### Your task
What you return must be the full listing, word for word, with no images in it.

### Source data

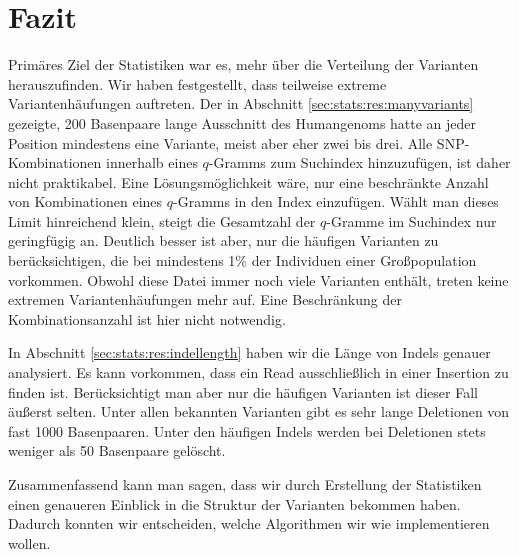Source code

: \section{Fazit}

Primäres Ziel der Statistiken war es, mehr über die Verteilung der Varianten herauszufinden. Wir haben festgestellt, dass teilweise extreme Variantenhäufungen auftreten. Der in Abschnitt \ref{sec:stats:res:manyvariants} gezeigte, 200 Basenpaare lange Ausschnitt des Humangenoms hatte an jeder Position mindestens eine Variante, meist aber eher zwei bis drei. Alle SNP-Kombinationen innerhalb eines $q$-Gramms zum Suchindex hinzuzufügen, ist daher nicht praktikabel. Eine Lösungsmöglichkeit wäre, nur eine beschränkte Anzahl von Kombinationen eines $q$-Gramms in den Index einzufügen. Wählt man dieses Limit hinreichend klein, steigt die Gesamtzahl der $q$-Gramme im Suchindex nur geringfügig an. Deutlich besser ist aber, nur die häufigen Varianten zu berücksichtigen, die bei mindestens 1\% der Individuen einer Großpopulation vorkommen. Obwohl diese Datei immer noch viele Varianten enthält, treten keine extremen Variantenhäufungen mehr auf. Eine Beschränkung der Kombinationsanzahl ist hier nicht notwendig.

In Abschnitt \ref{sec:stats:res:indellength} haben wir die Länge von Indels genauer analysiert. Es kann vorkommen, dass ein Read ausschließlich in einer Insertion zu finden ist. Berücksichtigt man aber nur die häufigen Varianten ist dieser Fall äußerst selten. Unter allen bekannten Varianten gibt es sehr lange Deletionen von fast 1000 Basenpaaren. Unter den häufigen Indels werden bei Deletionen stets weniger als 50 Basenpaare gelöscht.

Zusammenfassend kann man sagen, dass wir durch Erstellung der Statistiken einen genaueren Einblick in die Struktur der Varianten bekommen haben. Dadurch konnten wir entscheiden, welche Algorithmen wir wie implementieren wollen.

### Output of the exercise
Source code

: \section{Fazit}

Primäres Ziel der Statistiken war es, mehr über die Verteilung der Varianten herauszufinden. Wir haben festgestellt, dass teilweise extreme Variantenhäufungen auftreten. Der in Abschnitt \ref{sec:stats:res:manyvariants} gezeigte, 200 Basenpaare lange Ausschnitt des Humangenoms hatte an jeder Position mindestens eine Variante, meist aber eher zwei bis drei. Alle SNP-Kombinationen innerhalb eines $q$-Gramms zum Suchindex hinzuzufügen, ist daher nicht praktikabel. Eine Lösungsmöglichkeit wäre, nur eine beschränkte Anzahl von Kombinationen eines $q$-Gramms in den Index einzufügen. Wählt man dieses Limit hinreichend klein, steigt die Gesamtzahl der $q$-Gramme im Suchindex nur geringfügig an. Deutlich besser ist aber, nur die häufigen Varianten zu berücksichtigen, die bei mindestens 1\% der Individuen einer Großpopulation vorkommen. Obwohl diese Datei immer noch viele Varianten enthält, treten keine extremen Variantenhäufungen mehr auf. Eine Beschränkung der Kombinationsanzahl ist hier nicht notwendig.

In Abschnitt \ref{sec:stats:res:indellength} haben wir die Länge von Indels genauer analysiert. Es kann vorkommen, dass ein Read ausschließlich in einer Insertion zu finden ist. Berücksichtigt man aber nur die häufigen Varianten ist dieser Fall äußerst selten. Unter allen bekannten Varianten gibt es sehr lange Deletionen von fast 1000 Basenpaaren. Unter den häufigen Indels werden bei Deletionen stets weniger als 50 Basenpaare gelöscht.

Zusammenfassend kann man sagen, dass wir durch Erstellung der Statistiken einen genaueren Einblick in die Struktur der Varianten bekommen haben. Dadurch konnten wir entscheiden, welche Algorithmen wir wie implementieren wollen.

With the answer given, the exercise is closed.